This year, on its 50th anniversary, Earth Day turns virtual, urging us to make positive changes for the environment as we stay home and practise physical distancing.
Earth Day will be held on Wednesday 22 April this year. Earth Day Network’s mission is to diversify, educate and activate the environmental movement worldwide. Though the world is facing the COVID-19 crisis, climate change still represents the biggest challenge to the future of humanity and the life-support systems that make our world habitable.
UNSW Sydney’s Estate Management is responsible for making our campuses more efficient and sustainable, but this Earth Day as we work from home, it's time to explore what we can do as individuals to make our living spaces and homes more eco-friendly.
Get involved with Earth Day activities
- Take the Earth Day daily challenge, a 22-day series of environmental actions that will be posted daily on Earth Day Network’s social media channels (@earthdaynetwork). Follow and add your actions with the hashtags #EarthDay2020 and #EARTHRISE.
- Join the world’s largest global citizen science effort to protect our planet by taking the Earth Challenge 2020. Start by downloading the Earth Challenge app and learn how to contribute critical environmental data from your area.
Be energy smart
- When you’re not working, do a puzzle, read a book or play a board game; you’ll get a mental break from your screens and save some money on your energy bill at the same time.

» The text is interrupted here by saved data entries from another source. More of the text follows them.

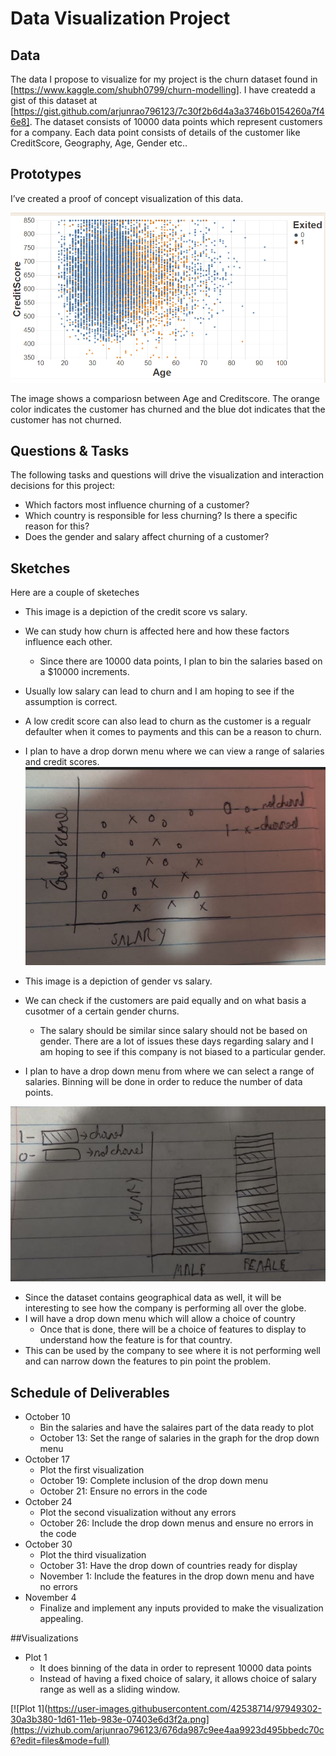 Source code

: # Data Visualization Project

## Data

The data I propose to visualize for my project is the churn dataset found in [https://www.kaggle.com/shubh0799/churn-modelling]. I have createdd a gist of this dataset at
[https://gist.github.com/arjunrao796123/7c30f2b6d4a3a3746b0154260a7f46e8]. The dataset consists of 10000 data points which represent customers for a company. Each data point consists of details of the customer like CreditScore, Geography, Age,  Gender etc.. 


## Prototypes

I’ve created a proof of concept visualization of this data.

![Image](Churn_sample.PNG)

The image shows a compariosn between Age and Creditscore. The orange color indicates the customer has churned and the blue dot indicates that the customer has not churned.


## Questions & Tasks

The following tasks and questions will drive the visualization and interaction decisions for this project:

 * Which factors most influence churning of a customer?
 * Which country is responsible for less churning? Is there a specific reason for this?
 * Does the gender and salary affect churning of a customer?

## Sketches
Here are a couple of sketeches
* This image is a depiction of the credit score vs salary.
* We can study how churn is affected here and how these factors influence each other.
  - Since there are 10000 data points, I plan to bin the salaries based on a $10000 increments. 
* Usually low salary can lead to churn and I am hoping to see if the assumption is correct.
* A low credit score can also lead to churn as the customer is a regualr defaulter when it comes to payments and this can be a reason to churn.
* I plan to have a drop dorwn menu where we can view a range of salaries and credit scores.
![Image](Credit_score_salary.jpeg)

* This image is a depiction of gender vs salary. 
* We can check if the customers are paid equally and on what basis a cusotmer of a certain gender churns.
  - The salary should be similar since salary should not be based on gender. There are a lot of issues these days regarding salary and I am hoping to see if this company is not     biased to a particular gender.
* I plan to have a drop down menu from where we can select a range of salaries. Binning will be done in order to reduce the number of data points.

![Image](Gender_Salary.jpeg)

* Since the dataset contains geographical data as well, it will be interesting to see how the company is performing all over the globe.
* I will have a drop down menu which will allow a choice of country
  - Once that is done, there will be a choice of features to display to understand how the feature is for that country.
* This can be used by the company to see where it is not performing well and can narrow down the features to pin point the problem.

## Schedule of Deliverables

* October 10
  - Bin the salaries and have the salaires part of the data ready to plot
  - October 13: Set the range of salaries in the graph for the drop down menu
* October 17
  - Plot the first visualization
  - October 19: Complete inclusion of the drop down menu
  - October 21: Ensure no errors in the code
* October 24
  - Plot the second visualization without any errors
  - October 26: Include the drop down menus and ensure no errors in the code
* October 30
  - Plot the third visualization
  - October 31: Have the drop down of countries ready for display
  - November 1: Include the features in the drop down menu and have no errors 
* November 4
  - Finalize and implement any inputs provided to make the visualization appealing.



##Visualizations

* Plot 1
  - It does binning of the data in order to represent 10000 data points
  - Instead of having a fixed choice of salary, it allows choice of salary range as well as a sliding window.
  
  
 [![Plot 1](https://user-images.githubusercontent.com/42538714/97949302-30a3b380-1d61-11eb-983e-07403e6d3f2a.png](https://vizhub.com/arjunrao796123/676da987c9ee4aa9923d495bbedc70c6?edit=files&mode=full)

- Switch your appliances off at the wall socket; appliances on standby can account for 10% of your energy bill.
- It’s getting cooler, but the sun is still shining; hang your washing out in the sun instead of using the clothes dryer and use a cold wash to save even more energy.
- If you live with other people, share the cooking to reduce electricity and gas use in the kitchen.
- Dress for the weather and save the air conditioner or the heater for when you really need it.
Reduce your food impact
- Plan your meals. Before you go to the shops, work out exactly how much food you need (and have storage room for) so you won’t end up throwing things out.
- Compost your scraps; when you do have bits to throw away, composting turns scraps into useful fertiliser. If your council doesn’t take food waste and you don’t have space for a larger compost system, a bokashi bin may be for you.
- Grow your own herbs and other vegetables; 35% of the average Aussie household bin is food waste. Growing your own plants helps to reduce waste as you can pick only what you need.
- Go plant-based for most of your meals; Animal agriculture is one of the largest contributors to greenhouse gas emissions and cutting down meat consumption is one of the most impactful actions we can take as individuals.
Say no to single-use plastic
- Do a plastic audit in your home and identify areas of improvement.
- Switch to products like shampoo, conditioner and soap bars instead of buying bottles.
- Reuse or upcycle take away containers and other products.
- Use a coffee press to make your own coffee. Most pods can’t be effectively recycled.
- Use alternatives to cling wrap like beeswax wraps, silicone food covers, or another plate or bowl to keep leftovers fresh.